**Activity**
If a line of the records contains the string "Transformer", copy it out.

**Records**
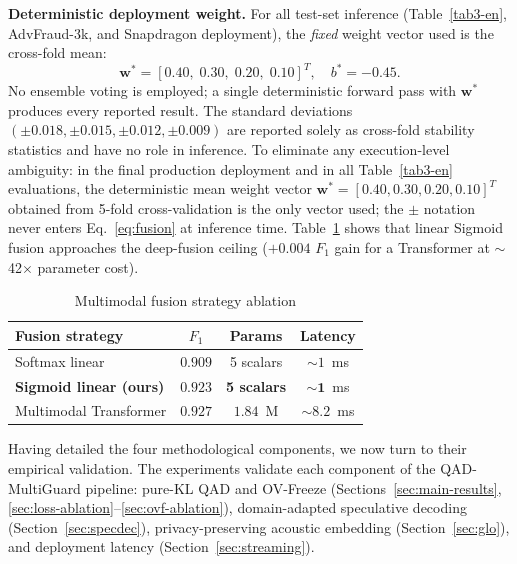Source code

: \documentclass[final,5p,times,number]{elsarticle}
\begin{document}
\noindent\textbf{Deterministic deployment weight.} For all test-set inference (Table~\ref{tab3-en}, AdvFraud-3k, and Snapdragon deployment), the \emph{fixed} weight vector used is the cross-fold mean:
\begin{equation}
\label{eq:w-deploy}
\mathbf{w}^{*} = [0.40,\; 0.30,\; 0.20,\; 0.10]^{T}, \quad b^{*} = -0.45.
\end{equation}
No ensemble voting is employed; a single deterministic forward pass with $\mathbf{w}^{*}$ produces every reported result. The standard deviations $(\pm 0.018, \pm 0.015, \pm 0.012, \pm 0.009)$ are reported solely as cross-fold stability statistics and have no role in inference. To eliminate any execution-level ambiguity: in the final production deployment and in all Table~\ref{tab3-en} evaluations, the deterministic mean weight vector $\mathbf{w}^{*} = [0.40, 0.30, 0.20, 0.10]^{T}$ obtained from 5-fold cross-validation is the only vector used; the $\pm$ notation never enters Eq.~\eqref{eq:fusion} at inference time. Table~\ref{tab:fusion_ablation-en} shows that linear Sigmoid fusion approaches the deep-fusion ceiling ($+0.004$ $F_1$ gain for a Transformer at $\sim$42$\times$ parameter cost).

\begin{table}[!t]
\centering
\caption{Multimodal fusion strategy ablation}
\label{tab:fusion_ablation-en}
\small
\renewcommand{\arraystretch}{1.15}
\begin{tabular}{lccc}
\toprule
\textbf{Fusion strategy} & \textbf{$F_1$} & \textbf{Params} & \textbf{Latency} \\
\midrule
Softmax linear & $0.909$ & 5 scalars & $\sim 1$~ms \\
\textbf{Sigmoid linear (ours)} & $\mathbf{0.923}$ & \textbf{5 scalars} & $\mathbf{\sim 1}$~ms \\
Multimodal Transformer & $0.927$ & $1.84$~M & $\sim 8.2$~ms \\
\bottomrule
\end{tabular}
\end{table}

Having detailed the four methodological components, we now turn to their empirical validation. The experiments validate each component of the QAD-MultiGuard pipeline: pure-KL QAD and OV-Freeze (Sections~\ref{sec:main-results}, \ref{sec:loss-ablation}--\ref{sec:ovf-ablation}), domain-adapted speculative decoding (Section~\ref{sec:specdec}), privacy-preserving acoustic embedding (Section~\ref{sec:glo}), and deployment latency (Section~\ref{sec:streaming}).
\end{document}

**Final answer**
No ensemble voting is employed; a single deterministic forward pass with $\mathbf{w}^{*}$ produces every reported result. The standard deviations $(\pm 0.018, \pm 0.015, \pm 0.012, \pm 0.009)$ are reported solely as cross-fold stability statistics and have no role in inference. To eliminate any execution-level ambiguity: in the final production deployment and in all Table~\ref{tab3-en} evaluations, the deterministic mean weight vector $\mathbf{w}^{*} = [0.40, 0.30, 0.20, 0.10]^{T}$ obtained from 5-fold cross-validation is the only vector used; the $\pm$ notation never enters Eq.~\eqref{eq:fusion} at inference time. Table~\ref{tab:fusion_ablation-en} shows that linear Sigmoid fusion approaches the deep-fusion ceiling ($+0.004$ $F_1$ gain for a Transformer at $\sim$42$\times$ parameter cost).
Multimodal Transformer & $0.927$ & $1.84$~M & $\sim 8.2$~ms \\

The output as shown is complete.